Group Maintenance America Corp., formed in 1997 to consolidate contractors in the commercial and industrial mechanical trades, merged with Building One Services Corporation to form En-compass Services Corp. According to Encompass ceo Joe Ivey, the union made sense.
“Both companies had built very complementary systems across the country,” said the former ceo of Building One. “When we put them together, the fit was almost perfect to become a national facilities manager.
“Since the merger, we have worked very hard to integrate these services toward going to market as a national player. Integration is work in progress. It’s one thing to get every business under one name and it’s another to get them all to work as a unified company.”
INTERNAL GROWTH, MARKET EXPANSIONEncompass does have a residential group which focuses on hvacr and plumbing services, generating 10% of its revenues from 21 “business units.” The remainder of the revenues come from 38 “mechanical units,” which concentrate on commercial construction and service. Both groups have combined revenue of $832 million through the first six months of 2000. Total revenues from 1999 were $1.5 billion.
“Commercial mechanical and electrical comprise about two-thirds of our business; so that is where our focus is, although our residential business continues to grow well internally,” said Ivey.
Like some of the other original consolidators, Encompass is looking more toward internal growth and expansion of its market base. Those two goals don’t necessarily equate to an immediate need to acquire more businesses.
“We are functioning as an operating business,” said Ivey. “We are looking to expand our business but not necessarily through acquisitions. We have an operation-driven strategy, not an acquisition-driven one.”
Encompass is looking at major markets in the U.S. where it is not represented. The idea here is to begin startup businesses, as opposed to acquiring existing ones.
“We will look at the top 100 markets and in those that we do not have a presence, we’ll decide on the best strategy to enter that market,” said Ivey.
FORMER OWNERS ARE BEST PEOPLEIn its current markets, Encompass has been able to utilize the leadership of former owners to grow the business. Ivey believes the former owners make up some of the most valuable people in the company.
“Encompass prefers to have the best possible people available to run these businesses,” Ivey said. “And in the majority of the cases, these people are the former owners.”
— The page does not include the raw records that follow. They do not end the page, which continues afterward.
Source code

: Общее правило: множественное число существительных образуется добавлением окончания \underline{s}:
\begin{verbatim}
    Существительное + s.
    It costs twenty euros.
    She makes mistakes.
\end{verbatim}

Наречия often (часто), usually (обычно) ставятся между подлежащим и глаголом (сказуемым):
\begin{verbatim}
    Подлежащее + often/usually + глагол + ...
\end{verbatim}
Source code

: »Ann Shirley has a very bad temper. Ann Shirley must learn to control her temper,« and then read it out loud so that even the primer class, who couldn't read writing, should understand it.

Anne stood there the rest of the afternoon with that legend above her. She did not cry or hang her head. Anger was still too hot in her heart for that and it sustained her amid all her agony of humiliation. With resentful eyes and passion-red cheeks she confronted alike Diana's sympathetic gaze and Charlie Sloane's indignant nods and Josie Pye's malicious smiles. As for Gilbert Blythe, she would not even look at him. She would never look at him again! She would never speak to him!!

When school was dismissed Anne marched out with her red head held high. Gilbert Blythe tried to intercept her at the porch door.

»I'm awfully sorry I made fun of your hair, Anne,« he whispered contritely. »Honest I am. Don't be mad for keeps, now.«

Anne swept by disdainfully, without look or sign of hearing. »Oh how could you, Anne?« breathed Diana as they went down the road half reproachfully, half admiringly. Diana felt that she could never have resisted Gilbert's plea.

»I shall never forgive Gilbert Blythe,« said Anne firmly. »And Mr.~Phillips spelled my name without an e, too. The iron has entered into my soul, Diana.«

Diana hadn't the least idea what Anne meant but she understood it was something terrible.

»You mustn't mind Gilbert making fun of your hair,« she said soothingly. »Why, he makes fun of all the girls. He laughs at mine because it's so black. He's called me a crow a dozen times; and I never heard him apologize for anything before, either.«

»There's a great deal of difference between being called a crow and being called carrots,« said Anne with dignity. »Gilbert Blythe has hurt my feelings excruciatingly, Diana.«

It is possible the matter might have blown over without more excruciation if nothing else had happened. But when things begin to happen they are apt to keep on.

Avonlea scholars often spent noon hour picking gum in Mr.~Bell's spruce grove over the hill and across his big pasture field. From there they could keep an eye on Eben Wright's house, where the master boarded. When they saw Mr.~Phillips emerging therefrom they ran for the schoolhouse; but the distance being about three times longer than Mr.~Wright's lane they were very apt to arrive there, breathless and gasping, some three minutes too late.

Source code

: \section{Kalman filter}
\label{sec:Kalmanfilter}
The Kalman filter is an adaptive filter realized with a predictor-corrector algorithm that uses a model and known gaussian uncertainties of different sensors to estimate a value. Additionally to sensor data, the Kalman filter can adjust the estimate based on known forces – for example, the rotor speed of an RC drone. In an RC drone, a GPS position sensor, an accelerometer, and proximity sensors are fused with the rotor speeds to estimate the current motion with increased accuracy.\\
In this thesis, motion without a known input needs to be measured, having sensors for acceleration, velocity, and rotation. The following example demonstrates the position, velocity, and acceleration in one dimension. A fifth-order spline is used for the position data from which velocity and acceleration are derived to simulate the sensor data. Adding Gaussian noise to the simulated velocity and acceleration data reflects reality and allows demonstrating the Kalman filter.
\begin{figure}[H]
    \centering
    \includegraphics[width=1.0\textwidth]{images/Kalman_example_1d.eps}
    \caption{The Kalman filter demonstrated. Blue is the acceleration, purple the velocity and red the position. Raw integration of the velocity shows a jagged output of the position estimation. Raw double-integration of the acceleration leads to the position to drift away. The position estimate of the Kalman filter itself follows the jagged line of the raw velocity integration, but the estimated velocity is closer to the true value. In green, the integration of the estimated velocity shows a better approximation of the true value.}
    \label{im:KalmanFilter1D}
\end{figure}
With the shift from consolidation to operation, Encompass has put less emphasis on going out and finding new businesses to acquire. As Ivey puts it, the company’s primary strategy is “an internal growth strategy.”
“We would like to grow our revenues 8% to 12% each year and grow our earnings at a faster rate,” he said. “We think we can do that by having an internal focus.”
Ivey said there may be a few more acquisitions by the end of the year, but added, “we cover the map awfully well.”
“We have strong assets in major markets all over the U.S.,” he said, “so we don’t have a crying need to acquire a business in a particular location.”
SETTLING INEncompass seems to have “mirrored” the model of a company that starts out in the acquisition stage and eventually settles in the operations phase.
“We did fewer acquisitions in 1999 than 1998,” he said. “This year we’ve done very few acquisitions, possibly two or three. We don’t have any acquisition officers in the field.
“We still get one or two contacts a week from owners wishing to sell but this is just not something we’re pursuing now.”
Ivey likes to think of his company as having two great strengths: the quality of the assets of each business unit across the country and their strength in local markets; and the ability of each unit to work together as a national business.
He likes what he sees so far and wants to keep the hvacr service industry an attractive one.
“We need to promote the positive side of our business,” he said. “We do have a dynamic industry.”